En 1978, le groupe Boussac dépose le bilan, la totalité des actifs est cédée au groupe Willot qui passera, six ans plus tard, sous le contrôle de Bernard Arnault. C’est l’heure du changement. Au terme de 27 ans de bons et loyaux services, Marc Bohan prend sa retraite. Bernard Arnault nomme à sa place l’Italien Gianfranco Ferré dont les envolées lyriques et postmodernes sont censées donner un coup de fouet. Avec le recul, c’est plutôt un coup dans l’eau. Le geste du Transalpin paraît bien académique en regard de la fantaisie débridée de John Galliano, le couturier au statut de rock star qui aura la charge d’électriser les collections à partir de 1996. L’Anglais excentrique s’en donne à coeur joie. Ses robes en peau de crocodile semblent taillées dans des pneus Michelin et son défilé Clochards (2000) fait grand bruit.
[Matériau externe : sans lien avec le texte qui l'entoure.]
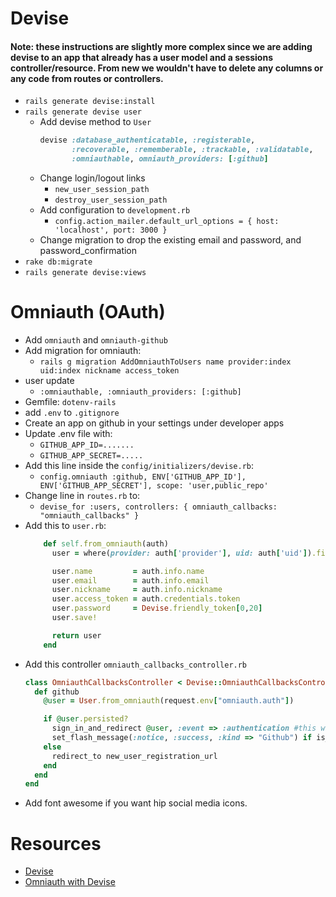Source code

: # Devise

#### Note: these instructions are slightly more complex since we are adding devise to an app that already has a user model and a sessions controller/resource. From new we wouldn't have to delete any columns or any code from routes or controllers.
- `rails generate devise:install`
- `rails generate devise user`
  - Add devise method to `User`
    ```ruby
    devise :database_authenticatable, :registerable,
           :recoverable, :rememberable, :trackable, :validatable,
           :omniauthable, omniauth_providers: [:github]
    ```
  - Change login/logout links
     - `new_user_session_path`
     - `destroy_user_session_path`
  - Add configuration to `development.rb`
    - `config.action_mailer.default_url_options = { host: 'localhost', port: 3000 }`
  - Change migration to drop the existing email and password, and password_confirmation
- `rake db:migrate`
- `rails generate devise:views`

# Omniauth (OAuth)
- Add `omniauth` and `omniauth-github`
- Add migration for omniauth:
  - `rails g migration AddOmniauthToUsers name provider:index uid:index nickname access_token`
- user update
  - `:omniauthable, :omniauth_providers: [:github]`
- Gemfile: `dotenv-rails`
- add `.env` to `.gitignore`
- Create an app on github in your settings under developer apps
- Update .env file with:
  - `GITHUB_APP_ID=.......`
  - `GITHUB_APP_SECRET=.....`
- Add this line inside the `config/initializers/devise.rb`:
  - `config.omniauth :github, ENV['GITHUB_APP_ID'], ENV['GITHUB_APP_SECRET'], scope: 'user,public_repo'`
- Change line in `routes.rb` to:
  - `devise_for :users, controllers: { omniauth_callbacks: "omniauth_callbacks" }`
- Add this to `user.rb`:
  ```ruby
      def self.from_omniauth(auth)
        user = where(provider: auth['provider'], uid: auth['uid']).first_or_create

        user.name         = auth.info.name
        user.email        = auth.info.email
        user.nickname     = auth.info.nickname
        user.access_token = auth.credentials.token
        user.password     = Devise.friendly_token[0,20]
        user.save!

        return user
      end
  ```
- Add this controller `omniauth_callbacks_controller.rb`
  ```ruby
  class OmniauthCallbacksController < Devise::OmniauthCallbacksController
    def github
      @user = User.from_omniauth(request.env["omniauth.auth"])

      if @user.persisted?
        sign_in_and_redirect @user, :event => :authentication #this will throw if @user is not activated
        set_flash_message(:notice, :success, :kind => "Github") if is_navigational_format?
      else
        redirect_to new_user_registration_url
      end
    end
  end
  ```
- Add font awesome if you want hip social media icons.

# Resources
- [Devise](https://github.com/plataformatec/devise#getting-started)
- [Omniauth with Devise](https://github.com/plataformatec/devise/wiki/OmniAuth:-Overview)

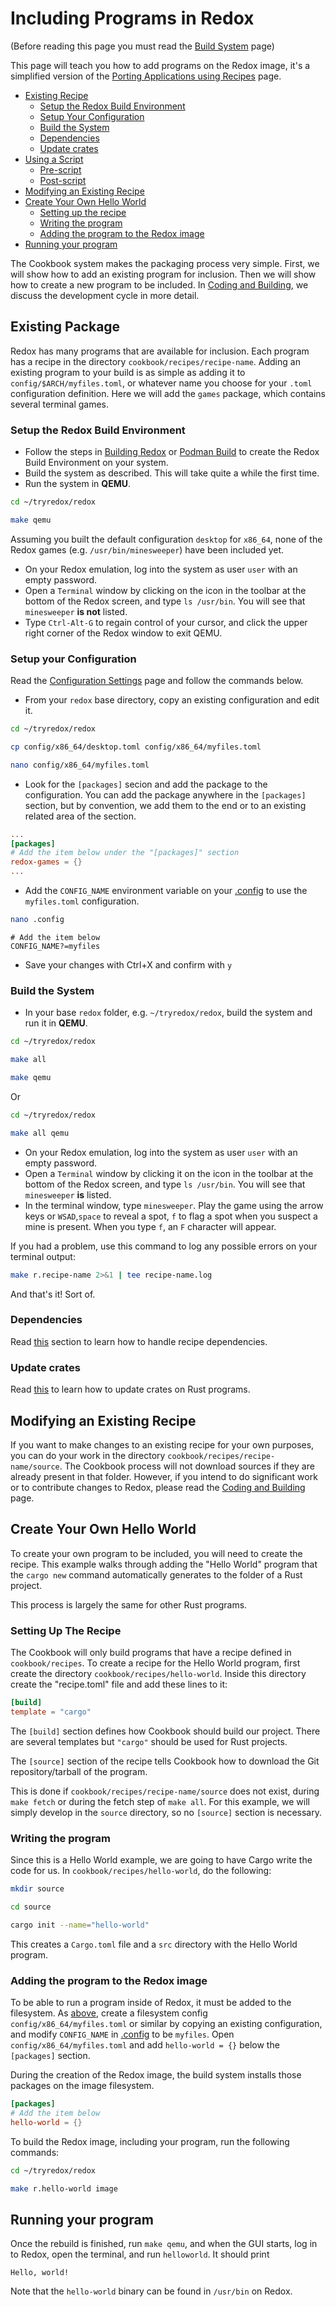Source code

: # Including Programs in Redox

(Before reading this page you must read the [Build System](./ch08-06-build-system-reference.md) page)

This page will teach you how to add programs on the Redox image, it's a simplified version of the [Porting Applications using Recipes](./ch09-03-porting-applications.md) page.

- [Existing Recipe](#existing-recipe)
  - [Setup the Redox Build Environment](#setup-the-redox-build-environment)
  - [Setup Your Configuration](#setup-your-configuration)
  - [Build the System](#build-the-system)
  - [Dependencies](#dependencies)
  - [Update crates](#update-crates)
- [Using a Script](#using-a-script)
  - [Pre-script](#pre-script)
  - [Post-script](#post-script)
- [Modifying an Existing Recipe](#modifying-an-existing-recipe)
- [Create Your Own Hello World](#create-your-own-hello-world)
  - [Setting up the recipe](#setting-up-the-recipe)
  - [Writing the program](#writing-the-program)
  - [Adding the program to the Redox image](#adding-the-program-to-the-redox-image)
- [Running your program](#running-your-program)

The Cookbook system makes the packaging process very simple. First, we will show how to add an existing program for inclusion. Then we will show how to create a new program to be included. In [Coding and Building](./ch09-02-coding-and-building.md), we discuss the development cycle in more detail.

## Existing Package

Redox has many programs that are available for inclusion. Each program has a recipe in the directory `cookbook/recipes/recipe-name`. Adding an existing program to your build is as simple as adding it to `config/$ARCH/myfiles.toml`, or whatever name you choose for your `.toml` configuration definition. Here we will add the `games` package, which contains several terminal games.

### Setup the Redox Build Environment

- Follow the steps in [Building Redox](./ch02-05-building-redox.md) or [Podman Build](./ch02-06-podman-build.md) to create the Redox Build Environment on your system.
- Build the system as described. This will take quite a while the first time.
- Run the system in **QEMU**.

```sh
cd ~/tryredox/redox
```

```sh
make qemu
```

Assuming you built the default configuration `desktop` for `x86_64`, none of the Redox games (e.g. `/usr/bin/minesweeper`) have been included yet.

- On your Redox emulation, log into the system as user `user` with an empty password.
- Open a `Terminal` window by clicking on the icon in the toolbar at the bottom of the Redox screen, and type `ls /usr/bin`. You will see that `minesweeper` **is not** listed.
- Type `Ctrl-Alt-G` to regain control of your cursor, and click the upper right corner of the Redox window to exit QEMU.

### Setup your Configuration

Read the [Configuration Settings](./ch02-07-configuration-settings.md) page and follow the commands below.

- From your `redox` base directory, copy an existing configuration and edit it.

```sh
cd ~/tryredox/redox
```

```sh
cp config/x86_64/desktop.toml config/x86_64/myfiles.toml
```

```sh
nano config/x86_64/myfiles.toml
```

- Look for the `[packages]` secion and add the package to the configuration. You can add the package anywhere in the `[packages]` section, but by convention, we add them to the end or to an existing related area of the section.

```toml
...
[packages]
# Add the item below under the "[packages]" section
redox-games = {}
...
```

- Add the `CONFIG_NAME` environment variable on your [.config](./ch02-07-configuration-settings.md#config) to use the `myfiles.toml` configuration.

```sh
nano .config
```

```
# Add the item below
CONFIG_NAME?=myfiles
```

- Save your changes with Ctrl+X and confirm with `y`

### Build the System

- In your base `redox` folder, e.g. `~/tryredox/redox`, build the system and run it in **QEMU**.

```sh
cd ~/tryredox/redox
```

```sh
make all
```

```sh
make qemu
```

Or

```sh
cd ~/tryredox/redox
```

```sh
make all qemu
```

- On your Redox emulation, log into the system as user `user` with an empty password.
- Open a `Terminal` window by clicking it on the icon in the toolbar at the bottom of the Redox screen, and type `ls /usr/bin`. You will see that `minesweeper` **is** listed.
- In the terminal window, type `minesweeper`. Play the game using the arrow keys or `WSAD`,`space` to reveal a spot, `f` to flag a spot when you suspect a mine is present. When you type `f`, an `F` character will appear.

If you had a problem, use this command to log any possible errors on your terminal output:

```sh
make r.recipe-name 2>&1 | tee recipe-name.log
```

And that's it! Sort of. 

### Dependencies

Read [this](./ch09-03-porting-applications.md#dependencies) section to learn how to handle recipe dependencies.

### Update crates

Read [this](./ch09-03-porting-applications.md#update-crates) to learn how to update crates on Rust programs.

## Modifying an Existing Recipe

If you want to make changes to an existing recipe for your own purposes, you can do your work in the directory `cookbook/recipes/recipe-name/source`. The Cookbook process will not download sources if they are already present in that folder. However, if you intend to do significant work or to contribute changes to Redox, please read the [Coding and Building](./ch09-02-coding-and-building.md) page.

## Create Your Own Hello World

To create your own program to be included, you will need to create the recipe. This example walks through adding the "Hello World" program that the `cargo new` command automatically generates to the folder of a Rust project.

This process is largely the same for other Rust programs.

### Setting Up The Recipe

The Cookbook will only build programs that have a recipe defined in
`cookbook/recipes`. To create a recipe for the Hello World program, first create the directory `cookbook/recipes/hello-world`. Inside this directory create the "recipe.toml" file and add these lines to it:

```toml
[build]
template = "cargo"
```

The `[build]` section defines how Cookbook should build our project. There are
several templates but `"cargo"` should be used for Rust projects.

The `[source]` section of the recipe tells Cookbook how to download the Git repository/tarball of the program.

This is done if `cookbook/recipes/recipe-name/source` does not exist, during `make fetch` or during the fetch step of `make all`. For this example, we will simply develop in the `source` directory, so no `[source]` section is necessary.

### Writing the program

Since this is a Hello World example, we are going to have Cargo write the code for us. In `cookbook/recipes/hello-world`, do the following:

```sh
mkdir source
```

```sh
cd source
```

```sh
cargo init --name="hello-world"
```

This creates a `Cargo.toml` file and a `src` directory with the Hello World program.

### Adding the program to the Redox image

To be able to run a program inside of Redox, it must be added to the filesystem. As [above](#existing-package), create a filesystem config `config/x86_64/myfiles.toml` or similar by copying an existing configuration, and modify `CONFIG_NAME` in [.config](./ch02-07-configuration-settings.md#config) to be `myfiles`. Open `config/x86_64/myfiles.toml` and add `hello-world = {}` below the `[packages]` section.

During the creation of the Redox image, the build system installs those packages on the image filesystem.

```toml
[packages]
# Add the item below
hello-world = {}
```

To build the Redox image, including your program, run the following commands:

```sh
cd ~/tryredox/redox
```

```sh
make r.hello-world image
```

## Running your program

Once the rebuild is finished, run `make qemu`, and when the GUI starts, log in to Redox, open the terminal, and run `helloworld`. It should print

```
Hello, world!
```

Note that the `hello-world` binary can be found in `/usr/bin` on Redox.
Malheureusement pour Dior, le buzz le plus retentissant de la décennie n’a pas grand rapport avec la mode. Une petite vidéo qui montre Galliano proférer dans un café des propos antisémites sous le coup de l’alcool met sa carrière entre parenthèses. Débarrassé de son génial mais encombrant trublion, LVMH opère un virage à 180 degrés en la personne du Belge Raf Simons, figure très peu médiatique, qui allie minimalisme et romantisme, sensualité et austérité, à l’exact opposé de l’exubérance un peu tapageuse de Galliano. En 2016, Simons qui a rejoint Calvin Klein en tant que directeur de la création a été remplacé par Maria Grazia Chiuri, dernière recrue en date. Fera-t-elle aussi bien que son prédécesseur ? Il est trop tôt pour le dire. Seul regret de ce vaste et impeccable panorama déployé sur quatre niveaux, le peu de place pour ne pas dire moins, accordée à la ligne homme (dirigée depuis 2007 par Kris Van Assche). Dommage. Comme quoi le plus beau des vêtements n’est pas à l’abri d’un accroc…

“Christian Dior, couturier du rêve”, au Musée des Arts décoratifs de Paris, jusqu’au 7 janvier 2018.